-------- MATERIAL PROVIDED --------

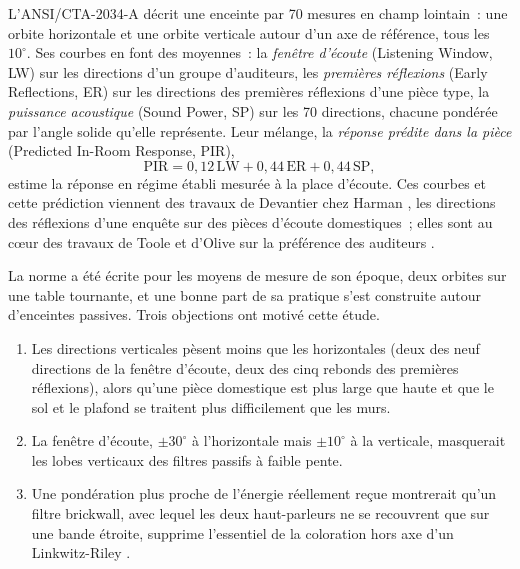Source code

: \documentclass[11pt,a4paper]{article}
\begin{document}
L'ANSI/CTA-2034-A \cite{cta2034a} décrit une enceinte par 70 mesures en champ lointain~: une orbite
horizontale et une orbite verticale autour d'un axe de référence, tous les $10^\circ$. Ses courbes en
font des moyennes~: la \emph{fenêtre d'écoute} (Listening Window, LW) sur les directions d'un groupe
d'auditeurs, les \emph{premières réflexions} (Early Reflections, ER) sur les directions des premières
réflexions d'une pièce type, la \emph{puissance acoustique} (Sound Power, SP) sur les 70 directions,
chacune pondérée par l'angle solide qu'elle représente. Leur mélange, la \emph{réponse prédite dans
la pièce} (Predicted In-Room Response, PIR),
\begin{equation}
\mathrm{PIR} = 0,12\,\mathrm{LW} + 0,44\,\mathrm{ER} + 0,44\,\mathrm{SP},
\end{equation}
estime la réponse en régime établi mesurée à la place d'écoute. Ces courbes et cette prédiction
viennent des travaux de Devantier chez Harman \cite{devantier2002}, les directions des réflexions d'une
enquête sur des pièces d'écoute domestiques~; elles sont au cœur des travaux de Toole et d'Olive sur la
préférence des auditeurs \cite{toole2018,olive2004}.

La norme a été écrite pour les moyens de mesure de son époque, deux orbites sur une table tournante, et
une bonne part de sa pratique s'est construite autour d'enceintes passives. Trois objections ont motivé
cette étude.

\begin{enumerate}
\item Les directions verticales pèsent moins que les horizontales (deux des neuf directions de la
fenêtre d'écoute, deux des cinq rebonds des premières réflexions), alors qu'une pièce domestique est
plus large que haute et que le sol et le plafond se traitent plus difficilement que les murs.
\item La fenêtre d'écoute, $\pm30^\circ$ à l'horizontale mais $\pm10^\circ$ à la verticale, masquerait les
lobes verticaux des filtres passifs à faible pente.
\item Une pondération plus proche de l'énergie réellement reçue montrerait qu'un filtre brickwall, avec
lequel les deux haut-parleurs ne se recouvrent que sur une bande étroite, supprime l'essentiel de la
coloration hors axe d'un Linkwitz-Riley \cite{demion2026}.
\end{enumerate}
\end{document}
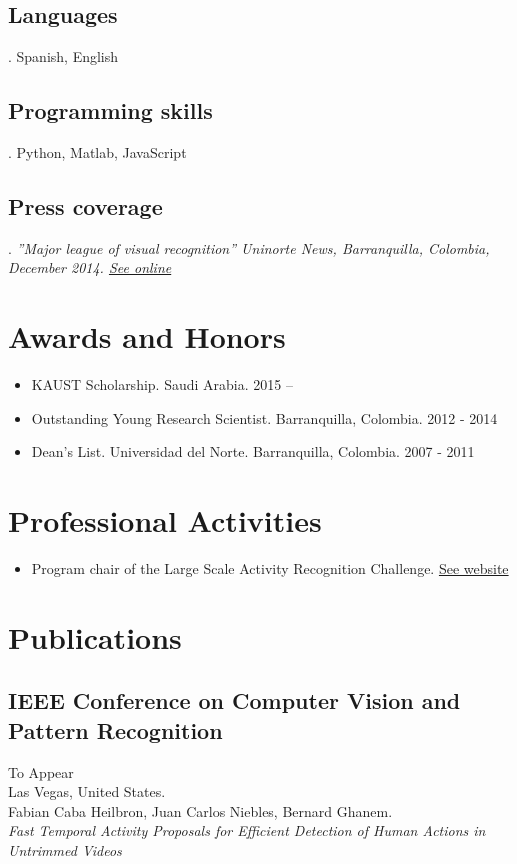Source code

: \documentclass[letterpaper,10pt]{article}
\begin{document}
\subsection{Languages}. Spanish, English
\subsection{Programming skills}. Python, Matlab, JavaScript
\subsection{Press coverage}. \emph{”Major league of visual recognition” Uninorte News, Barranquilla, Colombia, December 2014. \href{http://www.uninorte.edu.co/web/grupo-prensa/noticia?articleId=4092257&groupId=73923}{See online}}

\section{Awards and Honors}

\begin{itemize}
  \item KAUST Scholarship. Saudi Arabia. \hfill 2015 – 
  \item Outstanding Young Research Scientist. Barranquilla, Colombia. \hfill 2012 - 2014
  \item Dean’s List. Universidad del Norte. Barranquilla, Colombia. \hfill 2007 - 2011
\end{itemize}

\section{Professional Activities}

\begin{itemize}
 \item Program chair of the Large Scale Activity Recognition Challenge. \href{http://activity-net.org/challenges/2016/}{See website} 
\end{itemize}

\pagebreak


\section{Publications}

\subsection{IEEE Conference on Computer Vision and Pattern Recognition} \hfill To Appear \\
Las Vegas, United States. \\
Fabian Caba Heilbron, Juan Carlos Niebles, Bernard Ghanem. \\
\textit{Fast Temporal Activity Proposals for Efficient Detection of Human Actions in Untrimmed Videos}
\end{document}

--------
-------- MATERIAL PROVIDED --------

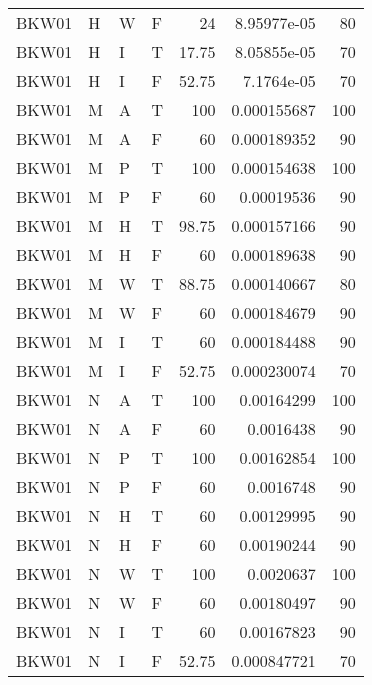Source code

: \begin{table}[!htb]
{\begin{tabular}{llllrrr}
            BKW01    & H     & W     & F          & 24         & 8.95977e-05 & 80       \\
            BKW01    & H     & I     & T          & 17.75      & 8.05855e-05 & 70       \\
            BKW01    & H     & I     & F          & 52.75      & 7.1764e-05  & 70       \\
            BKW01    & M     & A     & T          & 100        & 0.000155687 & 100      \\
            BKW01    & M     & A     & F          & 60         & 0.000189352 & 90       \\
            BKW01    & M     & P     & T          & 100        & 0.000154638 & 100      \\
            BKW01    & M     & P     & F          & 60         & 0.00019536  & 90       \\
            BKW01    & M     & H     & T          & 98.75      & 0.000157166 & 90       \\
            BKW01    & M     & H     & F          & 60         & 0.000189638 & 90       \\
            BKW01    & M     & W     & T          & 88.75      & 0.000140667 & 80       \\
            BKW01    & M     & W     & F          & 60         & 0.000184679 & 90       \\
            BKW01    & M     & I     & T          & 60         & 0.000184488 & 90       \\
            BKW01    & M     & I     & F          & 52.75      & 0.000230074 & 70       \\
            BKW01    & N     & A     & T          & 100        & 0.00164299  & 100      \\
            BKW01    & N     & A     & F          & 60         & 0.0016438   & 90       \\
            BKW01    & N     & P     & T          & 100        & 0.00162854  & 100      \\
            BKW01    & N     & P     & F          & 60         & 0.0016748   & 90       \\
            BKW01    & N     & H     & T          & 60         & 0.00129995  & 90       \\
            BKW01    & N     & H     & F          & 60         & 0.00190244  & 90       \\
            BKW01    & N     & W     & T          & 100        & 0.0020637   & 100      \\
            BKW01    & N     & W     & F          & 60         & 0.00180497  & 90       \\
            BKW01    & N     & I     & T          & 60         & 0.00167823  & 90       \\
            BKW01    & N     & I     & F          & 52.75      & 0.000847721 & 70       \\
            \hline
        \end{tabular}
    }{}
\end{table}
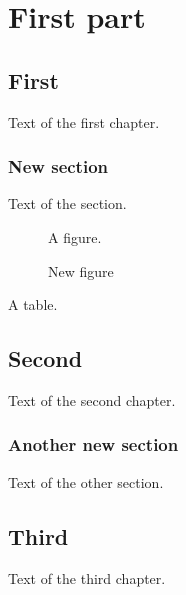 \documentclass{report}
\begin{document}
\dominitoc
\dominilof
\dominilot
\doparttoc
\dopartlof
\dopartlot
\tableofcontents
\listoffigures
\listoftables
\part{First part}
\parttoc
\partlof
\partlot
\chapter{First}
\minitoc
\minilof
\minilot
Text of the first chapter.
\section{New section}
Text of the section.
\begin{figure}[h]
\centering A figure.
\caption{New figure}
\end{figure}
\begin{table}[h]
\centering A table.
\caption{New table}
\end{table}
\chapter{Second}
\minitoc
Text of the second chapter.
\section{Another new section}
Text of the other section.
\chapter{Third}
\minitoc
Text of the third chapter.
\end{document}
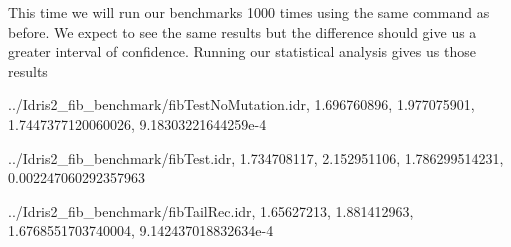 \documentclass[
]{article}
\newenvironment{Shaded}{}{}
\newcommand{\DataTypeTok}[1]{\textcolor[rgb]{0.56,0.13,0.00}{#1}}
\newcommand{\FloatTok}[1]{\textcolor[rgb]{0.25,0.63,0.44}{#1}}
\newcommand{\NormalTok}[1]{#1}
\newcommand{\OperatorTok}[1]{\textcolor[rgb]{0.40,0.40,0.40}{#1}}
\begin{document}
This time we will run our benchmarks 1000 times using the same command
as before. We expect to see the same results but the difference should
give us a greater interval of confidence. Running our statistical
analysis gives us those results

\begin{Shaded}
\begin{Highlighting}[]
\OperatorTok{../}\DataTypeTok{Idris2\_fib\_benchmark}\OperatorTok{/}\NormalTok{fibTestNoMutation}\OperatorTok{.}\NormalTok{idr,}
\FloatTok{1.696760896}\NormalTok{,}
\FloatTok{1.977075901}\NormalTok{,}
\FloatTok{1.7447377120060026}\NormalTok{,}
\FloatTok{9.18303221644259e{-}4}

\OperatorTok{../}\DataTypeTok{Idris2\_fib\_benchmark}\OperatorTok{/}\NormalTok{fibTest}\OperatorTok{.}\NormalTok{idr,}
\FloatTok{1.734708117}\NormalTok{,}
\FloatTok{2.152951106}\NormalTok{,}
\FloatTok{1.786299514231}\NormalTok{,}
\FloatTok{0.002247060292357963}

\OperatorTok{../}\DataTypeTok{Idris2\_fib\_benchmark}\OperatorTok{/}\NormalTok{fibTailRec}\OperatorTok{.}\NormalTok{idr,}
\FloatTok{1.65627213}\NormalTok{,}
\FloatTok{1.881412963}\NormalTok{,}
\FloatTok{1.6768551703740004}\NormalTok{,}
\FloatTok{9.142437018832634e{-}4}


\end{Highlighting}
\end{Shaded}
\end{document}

--------
-------- MATERIAL PROVIDED --------

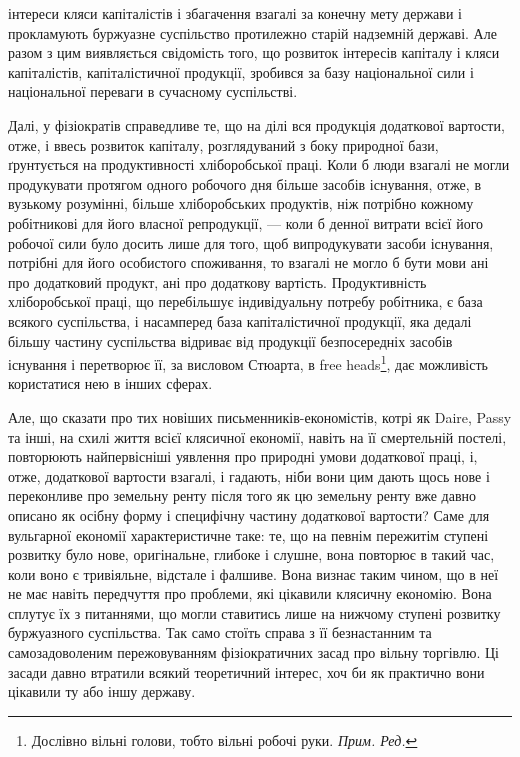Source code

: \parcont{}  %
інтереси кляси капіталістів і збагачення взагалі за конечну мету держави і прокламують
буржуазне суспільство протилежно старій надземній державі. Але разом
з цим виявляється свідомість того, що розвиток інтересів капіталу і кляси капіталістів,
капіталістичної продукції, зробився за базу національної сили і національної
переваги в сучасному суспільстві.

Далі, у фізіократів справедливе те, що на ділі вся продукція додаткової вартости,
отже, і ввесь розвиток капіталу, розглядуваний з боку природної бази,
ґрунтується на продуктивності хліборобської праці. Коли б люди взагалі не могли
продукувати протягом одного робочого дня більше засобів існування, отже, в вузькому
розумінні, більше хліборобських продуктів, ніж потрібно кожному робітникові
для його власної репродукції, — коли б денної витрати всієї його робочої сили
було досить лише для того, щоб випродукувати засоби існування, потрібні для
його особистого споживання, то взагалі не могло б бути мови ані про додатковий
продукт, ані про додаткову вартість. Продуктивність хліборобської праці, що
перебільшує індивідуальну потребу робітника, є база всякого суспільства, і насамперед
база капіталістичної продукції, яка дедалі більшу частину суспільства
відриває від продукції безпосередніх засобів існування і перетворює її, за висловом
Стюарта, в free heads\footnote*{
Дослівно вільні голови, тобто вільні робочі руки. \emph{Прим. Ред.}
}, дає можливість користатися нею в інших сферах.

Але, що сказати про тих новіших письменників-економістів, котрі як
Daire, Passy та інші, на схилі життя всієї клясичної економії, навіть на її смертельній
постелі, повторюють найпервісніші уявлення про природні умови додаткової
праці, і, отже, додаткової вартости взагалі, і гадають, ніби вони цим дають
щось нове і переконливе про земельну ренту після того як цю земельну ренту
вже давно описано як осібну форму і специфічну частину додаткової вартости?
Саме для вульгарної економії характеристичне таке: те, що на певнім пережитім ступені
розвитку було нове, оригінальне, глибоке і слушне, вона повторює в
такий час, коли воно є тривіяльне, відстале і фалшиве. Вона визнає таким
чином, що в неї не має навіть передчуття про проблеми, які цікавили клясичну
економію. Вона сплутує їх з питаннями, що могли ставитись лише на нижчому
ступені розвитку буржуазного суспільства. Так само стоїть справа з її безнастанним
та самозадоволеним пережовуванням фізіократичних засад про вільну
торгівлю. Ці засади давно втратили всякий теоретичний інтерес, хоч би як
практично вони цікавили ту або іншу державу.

--------

**TASK TO CARRY OUT:**
Give back, word for word, only the lines above from the line holding "економію. Вона сплутує" to the line holding "та самозадоволеним пережовуванням", both included.

**RESULT FOR THIS EXERCISE:**
економію. Вона сплутує їх з питаннями, що могли ставитись лише на нижчому
ступені розвитку буржуазного суспільства. Так само стоїть справа з її безнастанним
та самозадоволеним пережовуванням фізіократичних засад про вільну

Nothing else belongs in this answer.